The Directorate-General for Attention to Victims of the Ministry is promoting the creation and maintenance of the State Register and Census of Victims, as well as the management and updating of the Integrated Map for locating disappeared persons, and cooperation with other public administrations in order to coordinate the different maps that may exist. Navarre has already travelled a long path in this respect, initially through citizen and associative initiatives, and especially since 2015 through the Government of Navarre itself, via the Navarre Institute for Memory, which depends on the department headed by Vice President Ana Ollo.
The launch in 2016 of the Exhumation Programme by the Navarre Institute for Memory – in collaboration with memory associations and through agreements with the Aranzadi Society of Sciences, as well as with the involvement of NASERTIC – represented a major boost and a systematisation of the search, exhumation and identification of the remains of people murdered or who died in captivity in Navarre following the 1936 coup and during the dictatorship, whose whereabouts were still unknown. In fact, over the last decade, the Government of Navarre has managed to identify, through the public DNA bank, 30% of the bodies of victims of Francoism that it recovers thanks to the work of the Navarre Institute for Memory. This institute has a map of 269 mass graves, in addition to an extensive documentary database in its digital archive, Oroibidea, with references to nearly 25,000 victims of Francoism.

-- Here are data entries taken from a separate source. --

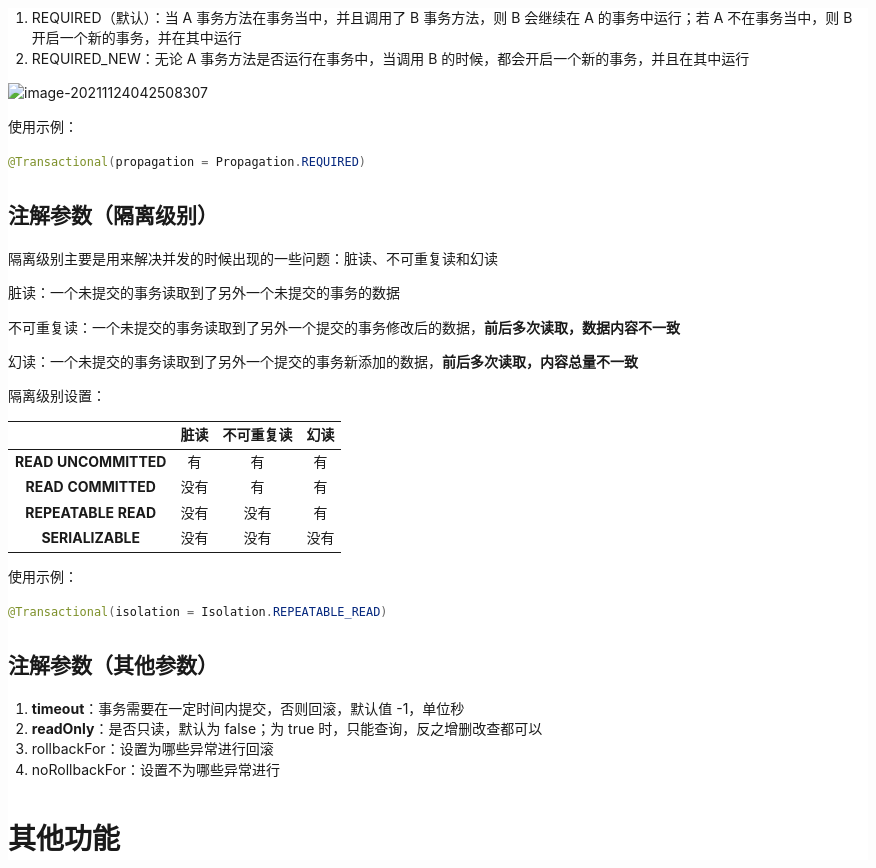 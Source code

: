 1. REQUIRED（默认）：当 A 事务方法在事务当中，并且调用了 B 事务方法，则 B 会继续在 A 的事务中运行；若 A 不在事务当中，则 B 开启一个新的事务，并在其中运行
2. REQUIRED_NEW：无论 A 事务方法是否运行在事务中，当调用 B 的时候，都会开启一个新的事务，并且在其中运行

![image-20211124042508307](https://images-1259064069.cos.ap-guangzhou.myqcloud.com/images/image-20211124042508307.png)

使用示例：

```java
@Transactional(propagation = Propagation.REQUIRED)
```



## 注解参数（隔离级别）

隔离级别主要是用来解决并发的时候出现的一些问题：脏读、不可重复读和幻读

脏读：一个未提交的事务读取到了另外一个未提交的事务的数据

不可重复读：一个未提交的事务读取到了另外一个提交的事务修改后的数据，**前后多次读取，数据内容不一致**

幻读：一个未提交的事务读取到了另外一个提交的事务新添加的数据，**前后多次读取，内容总量不一致**



隔离级别设置：

|                      | 脏读 | 不可重复读 | 幻读 |
| :------------------: | :--: | :--------: | :--: |
| **READ UNCOMMITTED** |  有  |     有     |  有  |
|  **READ COMMITTED**  | 没有 |     有     |  有  |
| **REPEATABLE READ**  | 没有 |    没有    |  有  |
|   **SERIALIZABLE**   | 没有 |    没有    | 没有 |



使用示例：

```java
@Transactional(isolation = Isolation.REPEATABLE_READ)
```



## 注解参数（其他参数）

1. **timeout**：事务需要在一定时间内提交，否则回滚，默认值 -1，单位秒
2. **readOnly**：是否只读，默认为 false；为 true 时，只能查询，反之增删改查都可以
3. rollbackFor：设置为哪些异常进行回滚
4. noRollbackFor：设置不为哪些异常进行



# 其他功能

According to the latest assessment of Navarre’s Exhumation Plan, since 2016 a total of 166 actions have been carried out, of which 38 have been successful. In these 38 graves, the remains of a total of 163 people have been recovered, of whom 47 have been identified. The Navarre DNA Bank, managed by the public company NASERTIC, has 418 open case files thanks to samples provided by families searching for their missing relatives.
All this experience and documentation place Navarre as a benchmark in this field. This, together with the fact that both the State Administration and the Institute for Memory use the same open-source software application, called “Dédalo”, allows for rapid interoperability and the transmission of information between the parties, which in the signed agreement “express their interest in developing a joint project aimed at updating the Register and Census of Victims, as well as the map locating disappeared persons within their respective territorial scopes”.